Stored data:

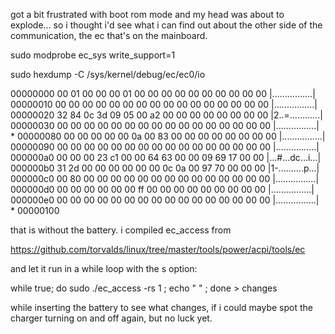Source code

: got a bit frustrated with boot rom mode and my head was about to explode...
so i thought i'd see what i can find out about the other side of the communication,
the ec that's on the mainboard.

sudo modprobe ec_sys write_support=1

sudo hexdump -C /sys/kernel/debug/ec/ec0/io

00000000  00 01 00 00 00 01 00 00  00 00 00 00 00 00 00 00  |................|
00000010  00 00 00 00 00 00 00 00  00 00 00 00 00 00 00 00  |................|
00000020  32 84 0c 3d 09 05 00 a2  00 00 00 00 00 00 00 00  |2..=............|
00000030  00 00 00 00 00 00 00 00  00 00 00 00 00 00 00 00  |................|
*
00000080  00 00 00 00 00 0a 00 83  00 00 00 00 00 00 00 00  |................|
00000090  00 00 00 00 00 00 00 00  00 00 00 00 00 00 00 00  |................|
000000a0  00 00 00 23 c1 00 00 64  63 00 00 09 69 17 00 00  |...#...dc...i...|
000000b0  31 2d 00 00 00 00 00 00  0c 0a 00 97 70 00 00 00  |1-..........p...|
000000c0  00 80 00 00 00 00 00 00  00 00 00 00 00 00 00 00  |................|
000000d0  00 00 00 00 00 00 ff 00  00 00 00 00 00 00 00 00  |................|
000000e0  00 00 00 00 00 00 00 00  00 00 00 00 00 00 00 00  |................|
*
00000100


that is without the battery. i compiled ec_access from 

https://github.com/torvalds/linux/tree/master/tools/power/acpi/tools/ec

and let it run in a while loop with the s option:

while true; do sudo ./ec_access -rs 1 ; echo " " ; done > changes

while inserting the battery to see what changes, if i could maybe spot the charger
turning on and off again, but no luck yet.
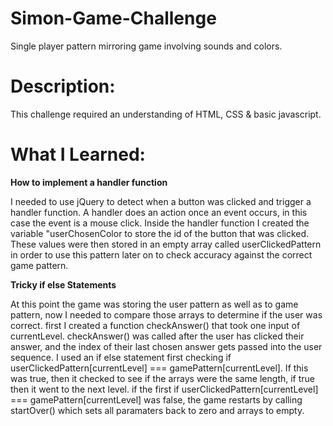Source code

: # Simon-Game-Challenge
Single player pattern mirroring game involving sounds and colors.

# Description:

This challenge required an understanding of HTML, CSS & basic javascript.

# What I Learned:

**How to implement a handler function**

I needed to use jQuery to detect when a button was clicked and trigger a handler function. A handler does an action once an event occurs, in this case the event is a mouse click. Inside the handler function I created the variable "userChosenColor to store the id of the button that was clicked. These values were then stored in an empty array called userClickedPattern in order to use this pattern later on to check accuracy against the correct game pattern.

**Tricky if else Statements**

At this point the game was storing the user pattern as well as to game pattern, now I needed to compare those arrays to determine if the user was correct. first I created a function checkAnswer() that took one input of currentLevel. checkAnswer() was called after the user has clicked their answer, and the index of their last chosen answer gets passed into the user sequence. I used an if else statement first checking if userClickedPattern[currentLevel] === gamePattern[currentLevel]. If this was true, then it checked to see if the arrays were the same length, if true then it went to the next level. if the first if userClickedPattern[currentLevel] === gamePattern[currentLevel] was false, the game restarts by calling startOver() which sets all paramaters back to zero and arrays to empty.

[WORK TO BE COMPLETED] Take from the entries every line that has the string "sudo".

[WRITTEN SOLUTION]
sudo modprobe ec_sys write_support=1
sudo hexdump -C /sys/kernel/debug/ec/ec0/io
while true; do sudo ./ec_access -rs 1 ; echo " " ; done > changes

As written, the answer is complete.